England

Thomas Swannell jailed for Gary Vigors murder in Majorca

Gary Vigors
Image caption Gary Vigors was part of a close-knit family, his father said

A man from Northampton has been jailed after admitting the murder of a father of one who was stabbed in the neck while on holiday in Majorca.

Gary Vigors, 42, of Essex, was killed outside a bar in Magaluf in March 2011.

Thomas Swannell, 46, was due to stand trial at Palma de Mallorca court on Monday.

He appeared at the same court on Wednesday, admitted murder and was jailed for six years, minus the two years he has spent remanded in custody.

The scaffolding company owner, of Wellingborough Road, was in Majorca with a group of 60 supporters and players of Finedon Dolben Cricket Club.

Mr Vigors, an IT manager with Lloyds Banking Group, had been asked to go to Majorca for the weekend to provide some younger company for his boss on his father's birthday break.

He was in Majorca just a matter of hours when he was attacked on his first night out with the group in Magaluf.

'Disappointed with sentence'

Swannell stabbed him in the neck with a broken bottle, severing his jugular vein.

He died at the scene, with Swannell arrested soon after.

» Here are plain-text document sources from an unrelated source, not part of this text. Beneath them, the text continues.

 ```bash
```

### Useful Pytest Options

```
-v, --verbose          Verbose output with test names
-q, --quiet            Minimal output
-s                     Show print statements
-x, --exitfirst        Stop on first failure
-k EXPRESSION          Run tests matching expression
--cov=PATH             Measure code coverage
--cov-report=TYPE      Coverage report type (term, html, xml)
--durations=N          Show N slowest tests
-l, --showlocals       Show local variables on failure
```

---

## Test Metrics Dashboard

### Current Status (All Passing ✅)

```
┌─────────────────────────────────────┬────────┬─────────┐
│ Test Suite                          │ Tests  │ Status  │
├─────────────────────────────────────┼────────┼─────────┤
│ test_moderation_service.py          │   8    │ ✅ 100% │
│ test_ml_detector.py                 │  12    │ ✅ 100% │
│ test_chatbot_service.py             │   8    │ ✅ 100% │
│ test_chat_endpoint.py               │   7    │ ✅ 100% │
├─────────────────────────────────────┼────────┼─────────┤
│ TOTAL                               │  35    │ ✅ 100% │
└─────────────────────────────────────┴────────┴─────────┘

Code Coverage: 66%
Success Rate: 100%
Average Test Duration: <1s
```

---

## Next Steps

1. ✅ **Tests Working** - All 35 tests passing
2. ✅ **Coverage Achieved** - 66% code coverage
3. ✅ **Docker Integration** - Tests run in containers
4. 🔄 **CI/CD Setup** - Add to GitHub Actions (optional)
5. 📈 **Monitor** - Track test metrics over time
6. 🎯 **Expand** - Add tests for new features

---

The court took into account the mitigating factor that Swannell was drunk at the time.

His sentence was also determined on the basis that he paid the court 160,000 euros in compensation to the Vigors family.

Mr Vigors' partner and young daughter are to receive 143,000 euros, and 17,000 euros will go to his parents, David and Pat Vigors.

David Vigors, a retired constable with Essex Police, said they were unable to get to Majorca to see Swannell sentenced as his change of plea came unexpectedly.

"We're disappointed it's ended like it has," he told the BBC.

"But we are very relieved we didn't have to sit through a trial. That would have been very difficult for us both."

Mr Vigors had lived on the same street as his parents in Dovercourt, Harwich, and was part of a close family, his father said.

Speaking to the BBC in February, David Vigors said: "He was the perfect son; he came round here every day. We were very proud of him.

"He wasn't a bully or a thug or a nasty person at all."